Hamburg. „Ringel, Rangel, Rosen“ im Ohnsorg-Studio nach dem Roman von Kirsten Boie: stark gespielt und inszeniert. Ein Stück, das Fragen stellt.
„Hier ist das Paradies!“ Ja, tatsächlich ist Karins Kindheit paradiesisch, im Wilhelmsburg des Jahres 1961. Katharina Philipps Ausstattung für „Ringel, Rangel, Rosen – Vörbi is man nich vörbi“ in der Studiobühne des Ohnsorg-Theaters deutet mit Campingstühlen und kleinem Tisch zwar das ärmliche Umfeld an, doch ein riesiger Prospekt im Hintergrund verweist auf die Naturidylle, als die die 13-Jährige ihr Leben wahrnimmt: Bäume, Wiesen, Pfau, Fuchs und Äffchen vor wimmelndem Grün.
Kirsten Boies Jugendroman „Vorbei ist eben nicht vorbei“ erzählt konsequent aus der Sicht der Jugendlichen Karin (Sofie Junker): Zunächst erlebt sie einen unbeschwerten Sommer, Nachmittage mit ihrer (etwas reiferen) Freundin Regina (Tanja Bahmani), Fernsehen mit den Eltern, Schwimmen in der Dove Elbe.
Ohnsorg-Theater bringt Kirsten Boies Jugendroman mitreißend auf die Bühne
Bis dann im Februar des Folgejahres die Sturmflut über Hamburg hereinbricht und Karins Welt umschmeißt – nicht nur in dem Sinne, dass die Geborgenheit des Wilhelmsburger Behelfsheims verschwindet, auch hinterfragt Karin zunehmend das Verhalten ihrer Eltern zur Zeit des Nationalsozialismus. „Wi hep do nix von wusst“: Dass die Mutter tatsächlich nicht gefragt habe, was aus ihren jüdischen Mitschülern geworden sei, kann der Teenager irgendwann nicht mehr glauben.

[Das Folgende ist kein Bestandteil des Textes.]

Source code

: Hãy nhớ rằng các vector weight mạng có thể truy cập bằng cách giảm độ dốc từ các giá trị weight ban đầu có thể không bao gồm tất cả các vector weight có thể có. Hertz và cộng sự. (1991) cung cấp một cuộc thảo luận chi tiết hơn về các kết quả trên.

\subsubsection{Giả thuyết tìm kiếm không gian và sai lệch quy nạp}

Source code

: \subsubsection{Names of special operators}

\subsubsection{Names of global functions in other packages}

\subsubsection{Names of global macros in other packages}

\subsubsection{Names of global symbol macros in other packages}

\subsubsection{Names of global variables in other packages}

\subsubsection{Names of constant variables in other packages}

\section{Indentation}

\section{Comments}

Kathrin Mayr, die in Hamburg bislang vor allem am Monsun Theater inszenierte, bringt als ihre erste Arbeit am Ohnsorg Boies Prosatext in einer Bühnenfassung von Anke Kell auf die Studiobühne. Immer wieder wendet sich Junker als Karin direkt ans Publikum und macht so die Zuschauer zu Komplizen innerhalb der Geschichte. Komplizen, die die seelische Entwicklung des Mädchens miterleben.

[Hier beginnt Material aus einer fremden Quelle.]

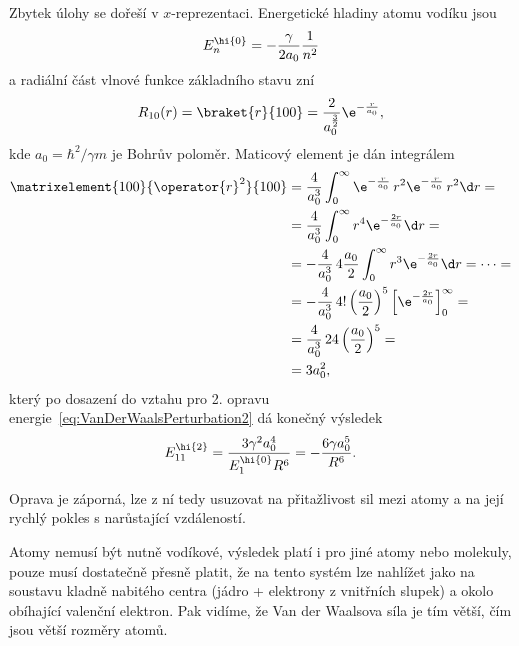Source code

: \begin{solution}
	Zbytek úlohy se dořeší v $x$-reprezentaci.
	Energetické hladiny atomu vodíku jsou
	\begin{equation}
		E_{n}^{\hi{0}}=-\frac{\gamma}{2a_{0}}\frac{1}{n^{2}}
	\end{equation}
	a radiální část vlnové funkce základního stavu zní
	\begin{equation}
		\label{eq:HydrogenR10}
		R_{10}(r)=\braket{r}{100}=\frac{2}{a_{0}^{\frac{3}{2}}}\e^{-\frac{r}{a_{0}}},
	\end{equation}
	kde $a_{0}=\hbar^{2}/\gamma m$ je Bohrův poloměr.
	Maticový element je dán integrálem
	\begin{align}
		\matrixelement{100}{\operator{r}^{2}}{100}
		&=\frac{4}{a_{0}^{3}}\int_{0}^{\infty}\e^{-\frac{r}{a_{0}}}\,r^{2}\e^{-\frac{r}{a_{0}}}\,r^{2}\d r=\nonumber\\
		&=\frac{4}{a_{0}^{3}}\int_{0}^{\infty}r^{4}\e^{-\frac{2r}{a_{0}}}\d r=\nonumber\\
		&=-\frac{4}{a_{0}^{3}}\,4\frac{a_{0}}{2}\int_{0}^{\infty}r^{3}\e^{-\frac{2r}{a_{0}}}\d r=\dotsb=\nonumber\\
		&=-\frac{4}{a_{0}^{3}}\,4!\left(\frac{a_{0}}{2}\right)^{5}\left[\e^{-\frac{2r}{a_{0}}}\right]_{0}^{\infty}=\nonumber\\
		&=\frac{4}{a_{0}^{3}}\,24\left(\frac{a_{0}}{2}\right)^{5}=\nonumber\\
		&=3a_{0}^{2},
	\end{align}
	který po dosazení do vztahu pro 2. opravu energie~\eqref{eq:VanDerWaalsPerturbation2} dá konečný výsledek
	\begin{equation}
		E_{11}^{\hi{2}}=\frac{3\gamma^{2}a_{0}^{4}}{E_{1}^{\hi{0}}R^{6}}=-\frac{6\gamma a_{0}^{5}}{R^{6}}.
	\end{equation}

	Oprava je záporná, lze z ní tedy usuzovat na přitažlivost sil mezi atomy a na její rychlý pokles s narůstající vzdáleností.

	Atomy nemusí být nutně vodíkové, výsledek platí i pro jiné atomy nebo molekuly,
	pouze musí dostatečně přesně platit, že na tento systém lze nahlížet jako na soustavu kladně nabitého centra 
	(jádro + elektrony z vnitřních slupek) a okolo obíhající valenční elektron.
	Pak vidíme, že Van der Waalsova síla je tím větší, čím jsou větší rozměry atomů.


\end{solution}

Wenn Karin in der „Tagesschau“ vom Jerusalemer Eichmann-Prozess hört und fragt, was der SS-Mann denn eigentlich verbrochen habe, dann läuft auch das Publikum Gefahr, das Abwiegeln der Mutter (Vivien Mahler) dankbar anzunehmen. Und ahnt dennoch, dass „Die Politik hat uns immer nur Unglück gebracht“ nicht wirklich eine Antwort auf die eigenen Zweifel ist.
Ohnsorg-Ensemble macht Mundart auch Platt-unkundigen Zuschauern verständlich
Die große Qualität der Inszenierung ist, dass sie den uneindeutigen Charakter von Boies Vorlage nicht platt konkretisiert. War der Vater, den Jochen Klüßendorf als weichen Sympathieträger in Strickweste und Cordhose gibt, war dieser nette Typ womöglich doch an der Erschießung von Partisanen im Zweiten Weltkrieg beteiligt?
Karin zweifelt, aber sie hofft: Vielleicht konnte der Vater nicht anders? Vielleicht war er einfach nur feige? Hauptsache, er war kein Verbrecher! Und wir hoffen mit.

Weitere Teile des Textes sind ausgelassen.